3. Lorsque le juge des référés a estimé, au vu de la requête dont il est saisi, qu’il y avait lieu, non de la rejeter en l’état pour l’un des motifs mentionnés à l’article L. 522-3 du code de justice administrative, mais d’engager la procédure prévue à l’article L. 522-1 de ce code, il lui incombe de poursuivre cette procédure et, notamment, de tenir une audience publique. Il en va différemment lorsque, après que cette procédure a été engagée, intervient un désistement ou un évènement rendant sans objet la requête.

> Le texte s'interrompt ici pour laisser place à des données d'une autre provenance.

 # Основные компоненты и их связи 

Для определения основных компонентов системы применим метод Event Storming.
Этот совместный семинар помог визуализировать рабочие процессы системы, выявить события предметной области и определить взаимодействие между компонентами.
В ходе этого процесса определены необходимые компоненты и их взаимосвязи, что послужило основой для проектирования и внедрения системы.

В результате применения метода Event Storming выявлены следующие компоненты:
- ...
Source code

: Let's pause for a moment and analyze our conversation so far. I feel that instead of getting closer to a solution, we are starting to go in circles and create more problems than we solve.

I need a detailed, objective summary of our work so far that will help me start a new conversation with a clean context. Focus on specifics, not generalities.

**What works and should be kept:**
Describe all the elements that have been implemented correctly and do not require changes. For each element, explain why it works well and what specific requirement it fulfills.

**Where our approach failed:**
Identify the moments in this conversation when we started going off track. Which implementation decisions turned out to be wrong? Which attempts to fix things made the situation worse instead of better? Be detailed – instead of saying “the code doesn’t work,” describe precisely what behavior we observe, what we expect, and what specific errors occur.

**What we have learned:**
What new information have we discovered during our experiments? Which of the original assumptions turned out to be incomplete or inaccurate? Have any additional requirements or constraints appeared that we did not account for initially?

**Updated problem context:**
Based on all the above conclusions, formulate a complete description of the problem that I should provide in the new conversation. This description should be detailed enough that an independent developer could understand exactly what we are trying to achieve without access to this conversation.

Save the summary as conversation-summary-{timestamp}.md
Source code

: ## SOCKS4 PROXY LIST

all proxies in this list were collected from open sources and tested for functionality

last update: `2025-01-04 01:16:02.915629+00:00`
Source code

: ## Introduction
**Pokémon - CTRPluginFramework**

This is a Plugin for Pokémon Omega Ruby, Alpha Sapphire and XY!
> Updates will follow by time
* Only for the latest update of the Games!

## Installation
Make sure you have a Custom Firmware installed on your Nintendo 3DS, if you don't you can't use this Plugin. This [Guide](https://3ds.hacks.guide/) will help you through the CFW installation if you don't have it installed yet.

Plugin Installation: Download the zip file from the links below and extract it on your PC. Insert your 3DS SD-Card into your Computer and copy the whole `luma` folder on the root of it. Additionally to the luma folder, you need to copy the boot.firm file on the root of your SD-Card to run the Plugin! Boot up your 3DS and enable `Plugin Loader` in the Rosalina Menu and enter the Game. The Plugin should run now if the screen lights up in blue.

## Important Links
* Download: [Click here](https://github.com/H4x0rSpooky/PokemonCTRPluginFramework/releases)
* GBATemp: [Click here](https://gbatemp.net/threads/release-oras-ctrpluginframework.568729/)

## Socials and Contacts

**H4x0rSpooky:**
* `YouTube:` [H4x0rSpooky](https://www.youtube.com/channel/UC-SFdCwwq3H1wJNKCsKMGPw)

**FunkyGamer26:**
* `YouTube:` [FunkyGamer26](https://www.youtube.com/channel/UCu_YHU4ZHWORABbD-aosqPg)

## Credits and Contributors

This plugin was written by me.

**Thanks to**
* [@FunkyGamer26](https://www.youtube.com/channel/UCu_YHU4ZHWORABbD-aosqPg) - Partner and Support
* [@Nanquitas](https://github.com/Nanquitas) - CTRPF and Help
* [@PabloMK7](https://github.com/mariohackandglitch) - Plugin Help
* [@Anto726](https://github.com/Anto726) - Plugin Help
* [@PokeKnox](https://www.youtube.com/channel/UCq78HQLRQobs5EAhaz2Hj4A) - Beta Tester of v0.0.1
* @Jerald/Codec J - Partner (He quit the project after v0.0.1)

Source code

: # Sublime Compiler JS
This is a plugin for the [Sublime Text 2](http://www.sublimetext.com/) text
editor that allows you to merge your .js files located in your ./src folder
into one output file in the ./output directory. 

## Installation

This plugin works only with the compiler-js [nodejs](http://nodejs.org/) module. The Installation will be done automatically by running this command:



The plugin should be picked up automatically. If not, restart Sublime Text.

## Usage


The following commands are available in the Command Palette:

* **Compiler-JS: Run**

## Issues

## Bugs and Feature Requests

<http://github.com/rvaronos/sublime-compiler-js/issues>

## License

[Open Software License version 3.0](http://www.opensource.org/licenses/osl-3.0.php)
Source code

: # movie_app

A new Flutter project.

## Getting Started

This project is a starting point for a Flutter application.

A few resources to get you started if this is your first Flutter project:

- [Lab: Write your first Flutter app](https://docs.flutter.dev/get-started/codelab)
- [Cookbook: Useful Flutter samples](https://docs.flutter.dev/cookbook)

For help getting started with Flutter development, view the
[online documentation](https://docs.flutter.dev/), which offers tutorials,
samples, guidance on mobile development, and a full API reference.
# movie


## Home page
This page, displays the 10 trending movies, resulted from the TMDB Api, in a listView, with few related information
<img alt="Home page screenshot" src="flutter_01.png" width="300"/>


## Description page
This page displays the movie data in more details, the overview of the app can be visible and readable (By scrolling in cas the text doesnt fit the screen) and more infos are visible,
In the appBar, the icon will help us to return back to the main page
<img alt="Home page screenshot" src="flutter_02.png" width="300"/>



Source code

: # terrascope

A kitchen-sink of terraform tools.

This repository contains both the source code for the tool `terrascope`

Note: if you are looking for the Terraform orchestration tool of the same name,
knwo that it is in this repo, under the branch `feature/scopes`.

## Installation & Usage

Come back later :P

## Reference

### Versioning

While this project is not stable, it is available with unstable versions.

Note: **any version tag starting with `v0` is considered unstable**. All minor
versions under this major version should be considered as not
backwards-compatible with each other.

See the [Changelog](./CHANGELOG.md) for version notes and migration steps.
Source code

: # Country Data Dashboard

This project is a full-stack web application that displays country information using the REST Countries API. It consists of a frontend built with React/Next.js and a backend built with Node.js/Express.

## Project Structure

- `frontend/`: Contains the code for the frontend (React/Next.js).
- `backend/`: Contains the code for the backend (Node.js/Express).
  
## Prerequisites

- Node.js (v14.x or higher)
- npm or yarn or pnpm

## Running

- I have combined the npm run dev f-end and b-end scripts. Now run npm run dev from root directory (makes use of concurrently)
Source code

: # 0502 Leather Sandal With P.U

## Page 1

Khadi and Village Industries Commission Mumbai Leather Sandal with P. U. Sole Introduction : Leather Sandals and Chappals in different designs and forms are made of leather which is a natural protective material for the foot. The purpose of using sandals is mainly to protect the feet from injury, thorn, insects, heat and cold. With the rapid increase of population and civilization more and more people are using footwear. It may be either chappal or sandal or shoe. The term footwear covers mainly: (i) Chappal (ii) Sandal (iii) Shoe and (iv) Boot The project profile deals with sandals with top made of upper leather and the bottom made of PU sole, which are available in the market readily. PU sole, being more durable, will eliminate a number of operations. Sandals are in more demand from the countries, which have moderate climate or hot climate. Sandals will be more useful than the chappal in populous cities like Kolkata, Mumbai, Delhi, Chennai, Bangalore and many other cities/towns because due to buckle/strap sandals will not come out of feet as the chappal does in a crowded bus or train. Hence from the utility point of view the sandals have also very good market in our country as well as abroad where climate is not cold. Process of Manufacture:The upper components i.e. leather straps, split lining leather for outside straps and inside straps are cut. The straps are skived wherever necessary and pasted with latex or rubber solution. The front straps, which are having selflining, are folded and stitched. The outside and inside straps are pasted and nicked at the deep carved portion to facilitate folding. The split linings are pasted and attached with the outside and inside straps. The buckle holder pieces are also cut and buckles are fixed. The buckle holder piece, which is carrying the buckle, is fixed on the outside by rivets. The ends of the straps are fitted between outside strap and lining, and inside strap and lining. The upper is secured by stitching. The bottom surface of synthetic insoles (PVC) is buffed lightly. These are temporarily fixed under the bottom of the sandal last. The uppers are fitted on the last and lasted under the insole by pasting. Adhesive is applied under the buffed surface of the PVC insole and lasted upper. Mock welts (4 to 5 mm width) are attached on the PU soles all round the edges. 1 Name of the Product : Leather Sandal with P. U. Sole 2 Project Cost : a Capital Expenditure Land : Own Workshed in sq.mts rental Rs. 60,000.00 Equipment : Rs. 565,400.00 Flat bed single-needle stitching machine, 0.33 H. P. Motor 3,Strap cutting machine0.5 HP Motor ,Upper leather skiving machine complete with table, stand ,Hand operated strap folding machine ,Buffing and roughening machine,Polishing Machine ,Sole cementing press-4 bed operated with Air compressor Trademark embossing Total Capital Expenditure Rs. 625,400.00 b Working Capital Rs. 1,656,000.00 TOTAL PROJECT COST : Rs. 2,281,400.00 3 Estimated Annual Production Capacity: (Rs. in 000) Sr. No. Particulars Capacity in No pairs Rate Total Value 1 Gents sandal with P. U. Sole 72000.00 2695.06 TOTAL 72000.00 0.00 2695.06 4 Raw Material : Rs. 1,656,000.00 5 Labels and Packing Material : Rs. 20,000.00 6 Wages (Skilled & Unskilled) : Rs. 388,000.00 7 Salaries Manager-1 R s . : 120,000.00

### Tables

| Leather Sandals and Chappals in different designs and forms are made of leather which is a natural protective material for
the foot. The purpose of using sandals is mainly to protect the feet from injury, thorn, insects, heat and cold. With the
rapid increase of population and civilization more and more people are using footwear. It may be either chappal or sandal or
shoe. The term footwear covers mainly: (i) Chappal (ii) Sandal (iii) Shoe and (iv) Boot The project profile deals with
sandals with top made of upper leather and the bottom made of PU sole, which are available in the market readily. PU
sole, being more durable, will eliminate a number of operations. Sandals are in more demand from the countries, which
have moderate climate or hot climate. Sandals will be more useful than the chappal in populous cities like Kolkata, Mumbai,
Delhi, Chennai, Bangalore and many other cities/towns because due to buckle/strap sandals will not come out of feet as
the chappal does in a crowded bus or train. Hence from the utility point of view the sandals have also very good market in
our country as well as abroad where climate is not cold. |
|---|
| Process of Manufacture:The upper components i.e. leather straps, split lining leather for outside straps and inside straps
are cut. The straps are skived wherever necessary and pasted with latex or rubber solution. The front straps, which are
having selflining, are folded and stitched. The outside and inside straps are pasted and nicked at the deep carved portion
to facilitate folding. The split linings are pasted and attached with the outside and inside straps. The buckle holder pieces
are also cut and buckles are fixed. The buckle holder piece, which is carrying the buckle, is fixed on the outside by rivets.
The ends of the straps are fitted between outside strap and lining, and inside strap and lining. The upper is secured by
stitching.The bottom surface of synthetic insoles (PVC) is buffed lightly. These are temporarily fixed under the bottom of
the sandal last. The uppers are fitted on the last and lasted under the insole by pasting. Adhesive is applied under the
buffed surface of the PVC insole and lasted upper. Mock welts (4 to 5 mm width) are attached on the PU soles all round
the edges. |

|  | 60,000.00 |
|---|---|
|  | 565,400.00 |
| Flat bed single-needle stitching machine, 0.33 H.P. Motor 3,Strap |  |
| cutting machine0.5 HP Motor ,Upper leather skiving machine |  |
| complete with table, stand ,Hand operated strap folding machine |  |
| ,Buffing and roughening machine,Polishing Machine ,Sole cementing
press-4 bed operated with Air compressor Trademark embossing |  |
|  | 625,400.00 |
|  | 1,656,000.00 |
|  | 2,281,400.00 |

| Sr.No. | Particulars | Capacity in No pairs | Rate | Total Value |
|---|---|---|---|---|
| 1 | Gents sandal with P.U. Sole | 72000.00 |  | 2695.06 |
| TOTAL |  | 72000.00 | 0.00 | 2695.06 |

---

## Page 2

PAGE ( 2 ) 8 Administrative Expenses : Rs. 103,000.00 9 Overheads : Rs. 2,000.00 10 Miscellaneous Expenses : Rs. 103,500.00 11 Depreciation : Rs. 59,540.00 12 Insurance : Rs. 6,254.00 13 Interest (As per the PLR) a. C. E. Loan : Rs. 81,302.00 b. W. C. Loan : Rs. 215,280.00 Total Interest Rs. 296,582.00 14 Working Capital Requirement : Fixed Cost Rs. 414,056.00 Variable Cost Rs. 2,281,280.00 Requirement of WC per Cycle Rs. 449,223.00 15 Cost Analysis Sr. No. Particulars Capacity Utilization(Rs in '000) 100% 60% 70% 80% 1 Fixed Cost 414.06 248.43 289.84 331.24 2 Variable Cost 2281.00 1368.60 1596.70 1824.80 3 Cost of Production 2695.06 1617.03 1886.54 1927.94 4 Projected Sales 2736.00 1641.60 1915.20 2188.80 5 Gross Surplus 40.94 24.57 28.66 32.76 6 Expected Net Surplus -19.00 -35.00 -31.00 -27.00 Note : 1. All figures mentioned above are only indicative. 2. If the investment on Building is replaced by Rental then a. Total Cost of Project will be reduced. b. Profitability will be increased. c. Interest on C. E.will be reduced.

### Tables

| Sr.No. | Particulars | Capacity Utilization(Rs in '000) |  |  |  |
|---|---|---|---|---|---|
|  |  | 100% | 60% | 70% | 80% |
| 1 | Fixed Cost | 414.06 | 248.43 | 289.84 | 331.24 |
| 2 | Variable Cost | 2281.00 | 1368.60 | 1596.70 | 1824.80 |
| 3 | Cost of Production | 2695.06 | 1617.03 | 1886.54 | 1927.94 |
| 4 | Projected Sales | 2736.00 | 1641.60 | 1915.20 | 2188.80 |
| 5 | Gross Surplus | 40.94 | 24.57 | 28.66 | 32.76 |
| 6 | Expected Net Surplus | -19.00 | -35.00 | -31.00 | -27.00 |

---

4. Il ressort des pièces du dossier que, par un arrêté du 3 octobre 2025 joint au mémoire en défense enregistré au greffe du tribunal le 21 octobre 2025, le préfet de la Gironde a abrogé l’arrêté du 17 septembre 2025. Il résulte de l’instruction que cet arrêté a été porté à la connaissance du requérant postérieurement à l’introduction de sa requête. Dans ces conditions, à la date de la présente ordonnance, il n’y a plus lieu de statuer sur les conclusions présentées par M. A... tendant à la suspension de l’exécution de l’arrêté du 17 septembre 2025 par lequel le préfet de la Gironde a retiré son titre de séjour. Par voie de conséquence, les conclusions à fin d’injonction doivent être rejetées.

Sur les conclusions tendant à l’application des dispositions de l’article L. 761-1 du code de justice administrative et de l’article 37 de la loi du 10 juillet 1991 :

5. Aux termes de l’article 20 de la loi du 10 juillet 1991 relative à l’aide juridique : « Dans les cas d’urgence (…), l’admission provisoire à l’aide juridictionnelle peut être prononcée par la juridiction compétente ou son président ». Eu égard aux circonstances de l’espèce, il y a lieu de prononcer, en application des dispositions précitées, l’admission provisoire de M. A... au bénéfice de l’aide juridictionnelle.

6. Dans les circonstances de l’espèce, il n’y a pas lieu de faire droit aux conclusions de M. A... présentées sur le fondement des dispositions de l’article L. 761-1 du code de justice administrative.




O R D O N N E :



Article 1er : M. A... est admis, à titre provisoire, au bénéfice de l’aide juridictionnelle.

Article 2 : Il n’y a pas lieu de statuer sur les conclusions de la requête de M. A... aux fins de suspension et d’injonction.

Article 3 : Le surplus de la requête est rejeté.

Article 4 : La présente ordonnance sera notifiée à M. B... A... et au préfet de la Gironde.


Fait à Bordeaux, le 30 octobre 2025.
La juge des référés,

N. Gay

La République mande et ordonne au préfet de la Gironde en ce qui le concerne, ou à tous les commissaires de justice à ce requis en ce qui concerne les voies de droit commun contre les parties privées, de pourvoir à l’exécution de la présente décision.